▸ **What you will do**
For the entries below, return every line from the top through the line with "for the project" exactly as it stands, omitting pictures.
★ ★ ★ ★
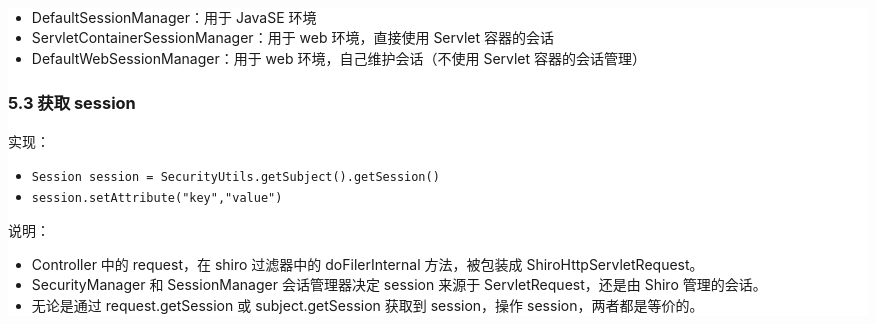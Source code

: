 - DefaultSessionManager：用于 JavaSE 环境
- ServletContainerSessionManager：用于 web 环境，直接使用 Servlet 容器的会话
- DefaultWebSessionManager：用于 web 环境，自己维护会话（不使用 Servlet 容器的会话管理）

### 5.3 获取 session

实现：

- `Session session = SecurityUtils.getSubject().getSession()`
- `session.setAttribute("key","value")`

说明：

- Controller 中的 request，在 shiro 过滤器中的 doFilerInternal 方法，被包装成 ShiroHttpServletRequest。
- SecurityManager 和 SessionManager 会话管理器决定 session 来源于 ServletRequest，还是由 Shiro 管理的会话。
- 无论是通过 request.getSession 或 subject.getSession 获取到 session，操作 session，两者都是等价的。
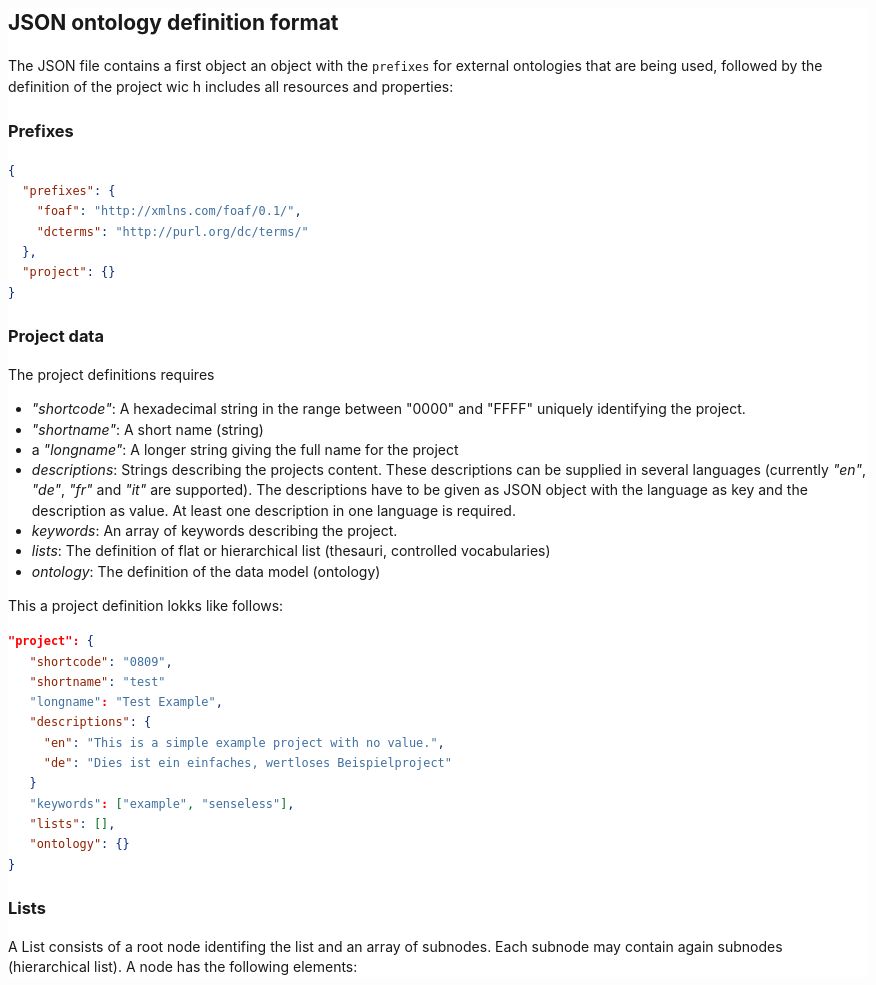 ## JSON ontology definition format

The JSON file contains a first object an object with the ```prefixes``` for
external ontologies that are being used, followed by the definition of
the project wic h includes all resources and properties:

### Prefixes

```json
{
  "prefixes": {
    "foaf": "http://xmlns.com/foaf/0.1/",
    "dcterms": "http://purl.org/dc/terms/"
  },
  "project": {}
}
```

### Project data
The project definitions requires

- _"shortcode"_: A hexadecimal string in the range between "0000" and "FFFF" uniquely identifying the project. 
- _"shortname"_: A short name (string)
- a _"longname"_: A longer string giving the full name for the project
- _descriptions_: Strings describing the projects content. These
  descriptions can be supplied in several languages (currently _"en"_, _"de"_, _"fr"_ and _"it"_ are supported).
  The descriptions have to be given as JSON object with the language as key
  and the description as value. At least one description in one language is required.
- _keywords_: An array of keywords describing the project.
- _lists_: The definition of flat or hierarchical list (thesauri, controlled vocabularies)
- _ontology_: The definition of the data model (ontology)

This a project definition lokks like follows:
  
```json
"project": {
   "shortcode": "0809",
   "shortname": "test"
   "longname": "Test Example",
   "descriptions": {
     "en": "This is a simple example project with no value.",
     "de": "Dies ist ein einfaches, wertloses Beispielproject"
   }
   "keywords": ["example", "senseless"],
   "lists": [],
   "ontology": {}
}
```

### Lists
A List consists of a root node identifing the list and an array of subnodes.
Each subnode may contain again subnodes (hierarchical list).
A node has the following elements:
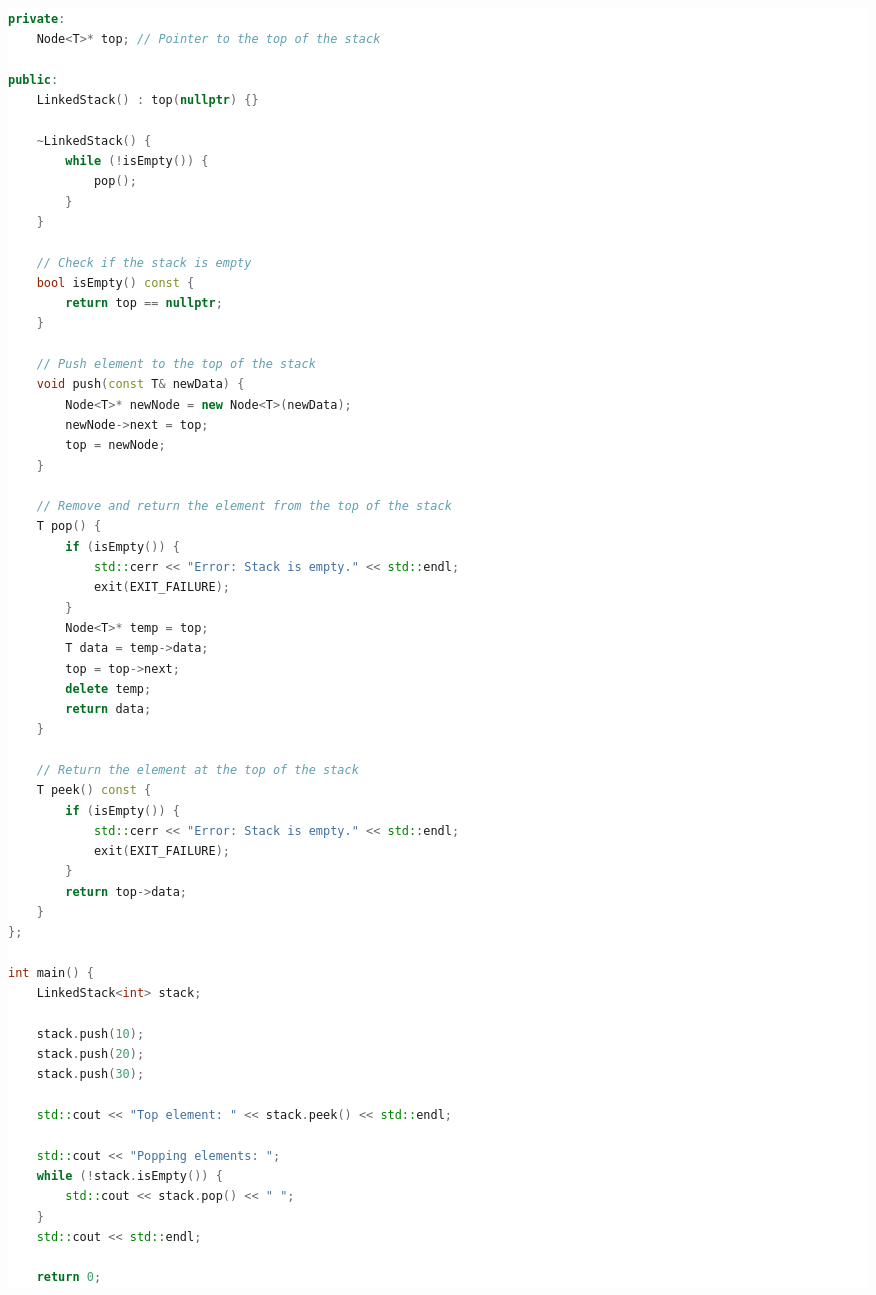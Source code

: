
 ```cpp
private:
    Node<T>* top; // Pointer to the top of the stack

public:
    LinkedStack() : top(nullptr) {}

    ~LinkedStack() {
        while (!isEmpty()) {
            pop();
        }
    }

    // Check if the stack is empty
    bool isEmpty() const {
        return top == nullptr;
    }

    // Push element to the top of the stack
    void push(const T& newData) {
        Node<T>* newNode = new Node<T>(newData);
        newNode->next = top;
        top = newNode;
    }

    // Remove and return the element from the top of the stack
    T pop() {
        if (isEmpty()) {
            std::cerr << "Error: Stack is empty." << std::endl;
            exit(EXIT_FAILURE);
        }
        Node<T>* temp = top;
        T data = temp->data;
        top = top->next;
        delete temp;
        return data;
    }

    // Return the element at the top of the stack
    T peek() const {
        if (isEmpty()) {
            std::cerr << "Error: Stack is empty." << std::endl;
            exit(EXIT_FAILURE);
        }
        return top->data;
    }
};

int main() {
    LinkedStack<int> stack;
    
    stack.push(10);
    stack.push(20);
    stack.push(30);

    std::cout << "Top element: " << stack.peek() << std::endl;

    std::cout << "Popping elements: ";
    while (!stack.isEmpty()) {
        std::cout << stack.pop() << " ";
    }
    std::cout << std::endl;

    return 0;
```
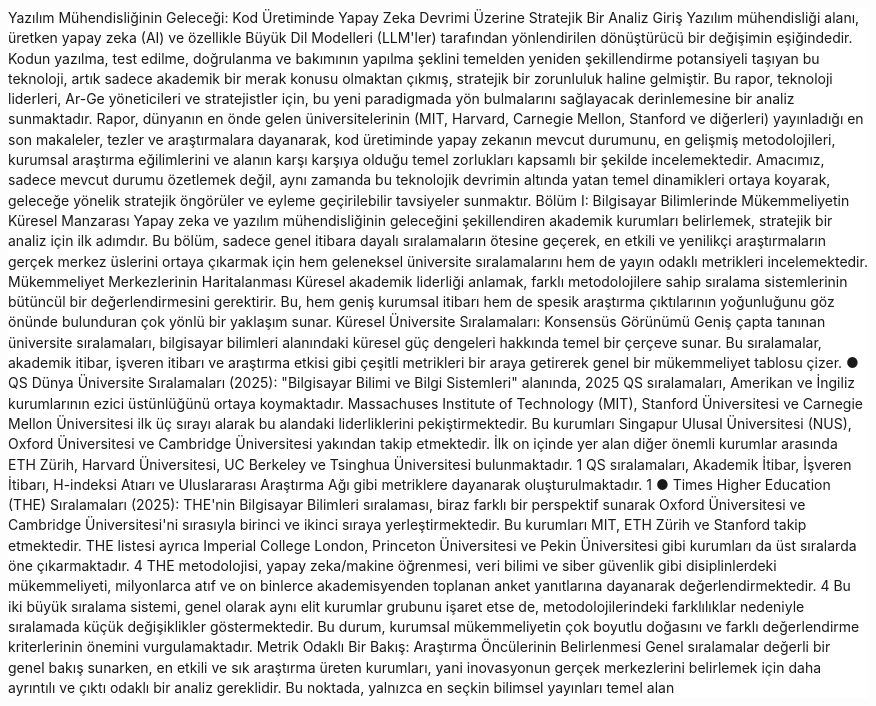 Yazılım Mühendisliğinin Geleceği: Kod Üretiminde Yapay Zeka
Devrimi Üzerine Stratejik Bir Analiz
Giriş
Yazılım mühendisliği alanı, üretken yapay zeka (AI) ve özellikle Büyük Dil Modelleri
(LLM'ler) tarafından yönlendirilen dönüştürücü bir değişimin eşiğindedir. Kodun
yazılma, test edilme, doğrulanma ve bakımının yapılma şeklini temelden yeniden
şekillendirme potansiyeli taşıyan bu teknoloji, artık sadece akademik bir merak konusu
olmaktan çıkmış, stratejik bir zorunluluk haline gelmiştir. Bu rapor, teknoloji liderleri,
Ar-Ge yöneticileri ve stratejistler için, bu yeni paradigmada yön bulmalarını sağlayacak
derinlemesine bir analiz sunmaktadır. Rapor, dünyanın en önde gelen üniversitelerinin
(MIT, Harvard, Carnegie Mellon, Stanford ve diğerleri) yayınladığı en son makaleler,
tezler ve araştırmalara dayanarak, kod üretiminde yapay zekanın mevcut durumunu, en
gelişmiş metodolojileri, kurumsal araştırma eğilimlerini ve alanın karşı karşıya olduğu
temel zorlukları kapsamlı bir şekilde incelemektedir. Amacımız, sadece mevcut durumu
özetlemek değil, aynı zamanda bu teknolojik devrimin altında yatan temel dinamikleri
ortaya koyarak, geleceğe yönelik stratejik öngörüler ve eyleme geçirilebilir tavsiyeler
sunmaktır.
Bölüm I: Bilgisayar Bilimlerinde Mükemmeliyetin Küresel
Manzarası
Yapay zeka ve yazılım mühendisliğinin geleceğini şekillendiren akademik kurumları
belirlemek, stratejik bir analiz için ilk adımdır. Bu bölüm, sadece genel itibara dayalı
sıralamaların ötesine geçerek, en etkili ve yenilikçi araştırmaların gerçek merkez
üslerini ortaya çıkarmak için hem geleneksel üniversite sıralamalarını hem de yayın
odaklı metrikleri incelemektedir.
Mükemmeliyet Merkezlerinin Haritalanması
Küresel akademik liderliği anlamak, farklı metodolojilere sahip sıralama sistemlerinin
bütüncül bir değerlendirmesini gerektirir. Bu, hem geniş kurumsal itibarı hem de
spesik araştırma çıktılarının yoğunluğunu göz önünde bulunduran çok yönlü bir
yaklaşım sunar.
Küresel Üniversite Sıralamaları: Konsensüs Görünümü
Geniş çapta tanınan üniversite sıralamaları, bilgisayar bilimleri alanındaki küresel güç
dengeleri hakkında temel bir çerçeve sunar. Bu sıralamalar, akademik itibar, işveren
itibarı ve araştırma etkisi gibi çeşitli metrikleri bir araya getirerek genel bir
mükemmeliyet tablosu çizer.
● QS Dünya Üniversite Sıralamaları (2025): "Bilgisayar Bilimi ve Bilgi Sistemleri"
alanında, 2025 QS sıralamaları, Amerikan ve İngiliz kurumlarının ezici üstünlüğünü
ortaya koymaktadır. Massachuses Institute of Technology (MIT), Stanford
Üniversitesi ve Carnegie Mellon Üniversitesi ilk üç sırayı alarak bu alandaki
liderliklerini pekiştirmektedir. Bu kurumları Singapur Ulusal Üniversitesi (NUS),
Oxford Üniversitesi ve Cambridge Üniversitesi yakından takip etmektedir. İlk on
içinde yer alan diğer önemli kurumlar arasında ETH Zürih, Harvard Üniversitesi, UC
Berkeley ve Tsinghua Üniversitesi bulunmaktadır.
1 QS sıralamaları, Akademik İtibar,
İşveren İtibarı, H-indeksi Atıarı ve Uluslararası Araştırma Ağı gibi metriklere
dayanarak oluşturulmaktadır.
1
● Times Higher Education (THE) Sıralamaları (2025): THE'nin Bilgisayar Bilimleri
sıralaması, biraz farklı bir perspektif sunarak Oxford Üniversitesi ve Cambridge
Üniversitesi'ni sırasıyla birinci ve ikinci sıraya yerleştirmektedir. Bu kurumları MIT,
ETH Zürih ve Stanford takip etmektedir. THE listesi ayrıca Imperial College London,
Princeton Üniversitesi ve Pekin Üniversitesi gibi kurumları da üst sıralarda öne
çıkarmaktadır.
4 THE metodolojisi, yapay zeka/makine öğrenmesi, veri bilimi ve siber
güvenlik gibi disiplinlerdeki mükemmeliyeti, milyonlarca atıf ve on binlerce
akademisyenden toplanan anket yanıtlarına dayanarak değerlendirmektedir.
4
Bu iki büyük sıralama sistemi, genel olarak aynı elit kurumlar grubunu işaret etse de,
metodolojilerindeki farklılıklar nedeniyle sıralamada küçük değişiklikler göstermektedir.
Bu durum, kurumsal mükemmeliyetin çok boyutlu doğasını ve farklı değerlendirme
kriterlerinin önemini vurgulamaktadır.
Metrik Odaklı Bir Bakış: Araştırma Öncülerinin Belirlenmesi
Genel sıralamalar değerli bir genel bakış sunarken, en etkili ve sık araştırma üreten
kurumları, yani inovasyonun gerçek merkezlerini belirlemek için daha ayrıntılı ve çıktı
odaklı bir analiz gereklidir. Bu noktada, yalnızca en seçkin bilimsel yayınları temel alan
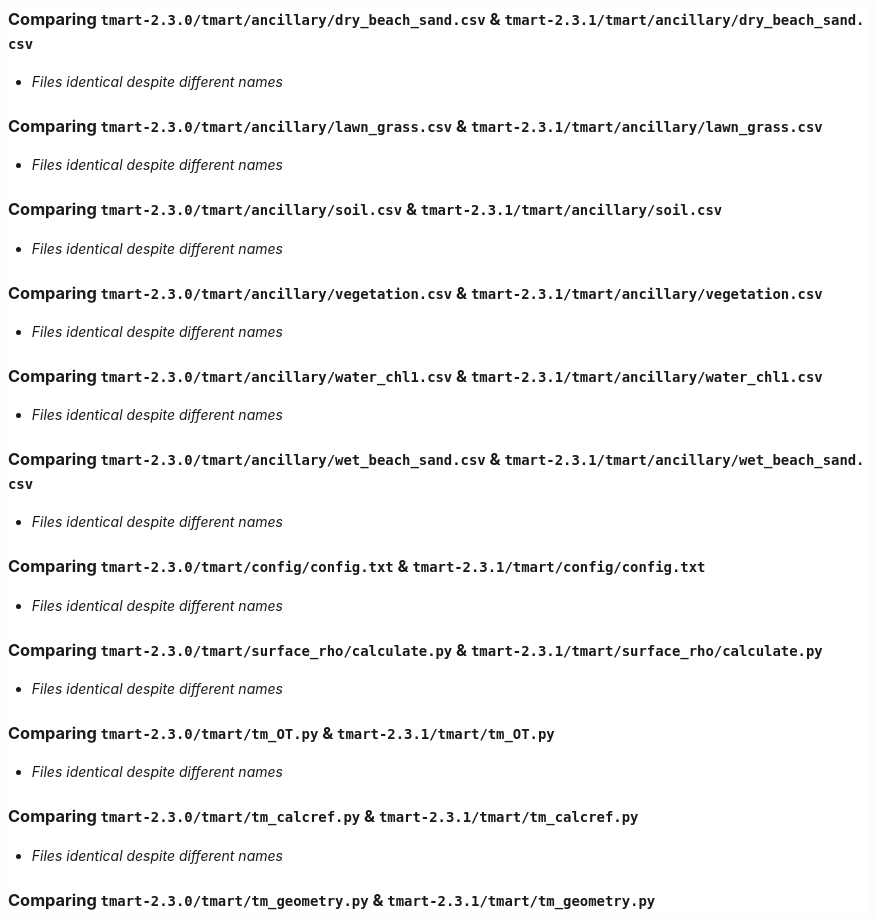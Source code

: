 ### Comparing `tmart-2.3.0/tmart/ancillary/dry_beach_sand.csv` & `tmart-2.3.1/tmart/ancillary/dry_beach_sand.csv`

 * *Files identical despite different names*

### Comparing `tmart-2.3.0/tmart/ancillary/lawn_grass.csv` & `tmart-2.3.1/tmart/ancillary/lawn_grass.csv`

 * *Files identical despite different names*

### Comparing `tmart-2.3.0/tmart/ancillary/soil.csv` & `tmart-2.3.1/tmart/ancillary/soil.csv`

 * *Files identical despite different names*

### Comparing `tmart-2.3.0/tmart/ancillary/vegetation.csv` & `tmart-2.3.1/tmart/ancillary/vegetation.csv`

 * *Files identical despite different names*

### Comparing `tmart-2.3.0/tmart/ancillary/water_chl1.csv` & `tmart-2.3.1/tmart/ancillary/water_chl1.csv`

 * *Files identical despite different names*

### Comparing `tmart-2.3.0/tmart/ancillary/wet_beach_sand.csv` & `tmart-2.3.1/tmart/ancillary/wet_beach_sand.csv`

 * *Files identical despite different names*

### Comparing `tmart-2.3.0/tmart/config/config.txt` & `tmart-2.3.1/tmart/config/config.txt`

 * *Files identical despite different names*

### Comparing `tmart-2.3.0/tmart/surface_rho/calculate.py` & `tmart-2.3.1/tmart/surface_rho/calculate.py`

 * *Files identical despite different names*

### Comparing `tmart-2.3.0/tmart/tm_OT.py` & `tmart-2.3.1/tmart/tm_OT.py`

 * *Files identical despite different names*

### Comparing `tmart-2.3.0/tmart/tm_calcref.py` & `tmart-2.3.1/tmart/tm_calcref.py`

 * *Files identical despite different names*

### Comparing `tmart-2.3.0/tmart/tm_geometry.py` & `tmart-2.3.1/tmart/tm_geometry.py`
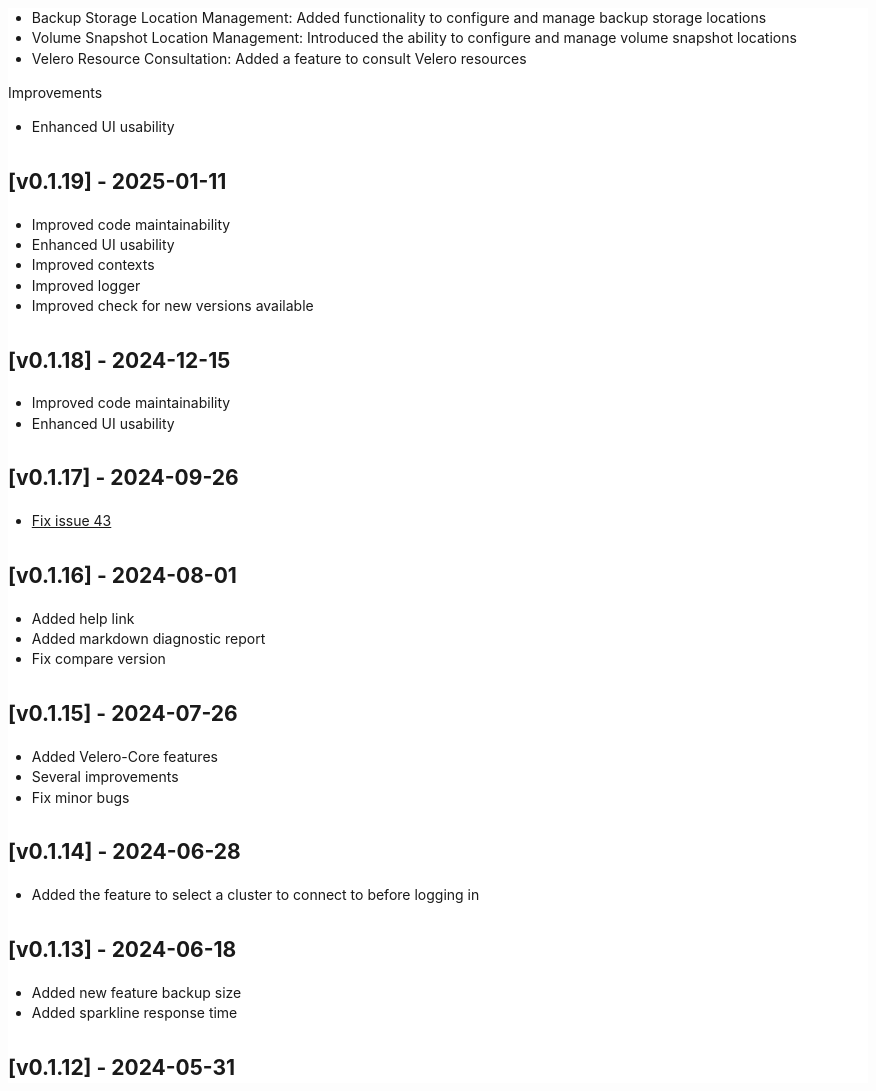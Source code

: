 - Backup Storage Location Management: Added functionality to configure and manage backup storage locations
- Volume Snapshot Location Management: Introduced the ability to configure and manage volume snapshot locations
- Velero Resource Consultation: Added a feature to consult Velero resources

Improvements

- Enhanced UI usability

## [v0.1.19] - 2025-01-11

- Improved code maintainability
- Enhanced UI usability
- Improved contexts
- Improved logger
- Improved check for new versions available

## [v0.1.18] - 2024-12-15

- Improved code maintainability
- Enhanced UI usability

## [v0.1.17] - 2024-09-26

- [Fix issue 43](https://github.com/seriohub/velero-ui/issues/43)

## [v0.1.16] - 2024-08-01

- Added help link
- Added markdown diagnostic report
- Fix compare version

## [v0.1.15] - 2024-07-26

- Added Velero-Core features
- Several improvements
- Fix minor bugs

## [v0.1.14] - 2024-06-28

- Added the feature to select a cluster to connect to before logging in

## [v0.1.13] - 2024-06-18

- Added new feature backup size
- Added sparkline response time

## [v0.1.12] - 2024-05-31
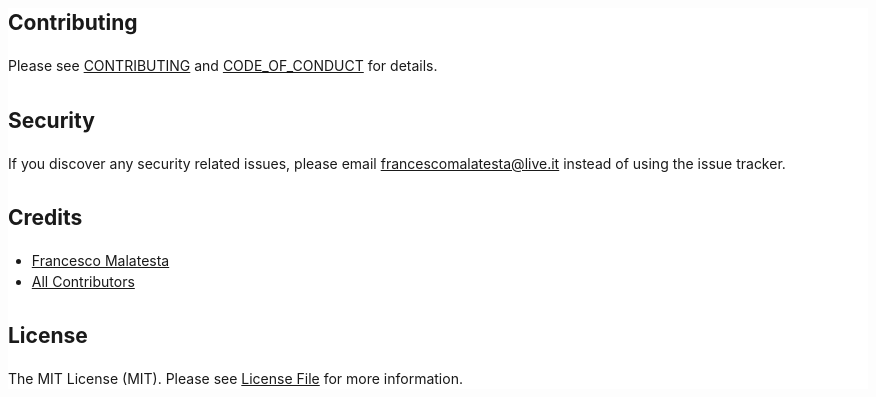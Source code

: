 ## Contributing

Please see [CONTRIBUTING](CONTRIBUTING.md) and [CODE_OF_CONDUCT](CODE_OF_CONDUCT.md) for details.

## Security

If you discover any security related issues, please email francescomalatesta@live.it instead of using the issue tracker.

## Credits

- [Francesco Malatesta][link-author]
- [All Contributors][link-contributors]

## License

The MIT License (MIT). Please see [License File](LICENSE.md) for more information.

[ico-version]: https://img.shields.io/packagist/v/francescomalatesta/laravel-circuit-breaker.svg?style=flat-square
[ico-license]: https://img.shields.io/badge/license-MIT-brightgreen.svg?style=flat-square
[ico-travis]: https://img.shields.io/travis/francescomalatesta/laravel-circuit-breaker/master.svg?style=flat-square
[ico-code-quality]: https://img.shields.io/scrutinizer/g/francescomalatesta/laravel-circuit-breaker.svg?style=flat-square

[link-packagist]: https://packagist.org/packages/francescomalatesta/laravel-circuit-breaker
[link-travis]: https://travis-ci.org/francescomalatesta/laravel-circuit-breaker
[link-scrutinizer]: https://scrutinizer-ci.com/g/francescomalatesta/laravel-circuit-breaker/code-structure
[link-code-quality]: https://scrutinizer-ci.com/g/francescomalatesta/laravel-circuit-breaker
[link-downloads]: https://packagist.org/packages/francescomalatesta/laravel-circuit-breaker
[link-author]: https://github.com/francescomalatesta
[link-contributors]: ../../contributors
★ ★ ★ ★
▸ **Output**
Source code

: - DefaultSessionManager：用于 JavaSE 环境
- ServletContainerSessionManager：用于 web 环境，直接使用 Servlet 容器的会话
- DefaultWebSessionManager：用于 web 环境，自己维护会话（不使用 Servlet 容器的会话管理）

### 5.3 获取 session

实现：

- `Session session = SecurityUtils.getSubject().getSession()`
- `session.setAttribute("key","value")`

说明：

- Controller 中的 request，在 shiro 过滤器中的 doFilerInternal 方法，被包装成 ShiroHttpServletRequest。
- SecurityManager 和 SessionManager 会话管理器决定 session 来源于 ServletRequest，还是由 Shiro 管理的会话。
- 无论是通过 request.getSession 或 subject.getSession 获取到 session，操作 session，两者都是等价的。
 ## JSON ontology definition format

The JSON file contains a first object an object with the ```prefixes``` for
external ontologies that are being used, followed by the definition of
the project wic h includes all resources and properties:

### Prefixes

```json
{
  "prefixes": {
    "foaf": "http://xmlns.com/foaf/0.1/",
    "dcterms": "http://purl.org/dc/terms/"
  },
  "project": {}
}
```

### Project data
The project definitions requires

- _"shortcode"_: A hexadecimal string in the range between "0000" and "FFFF" uniquely identifying the project. 
- _"shortname"_: A short name (string)
- a _"longname"_: A longer string giving the full name for the project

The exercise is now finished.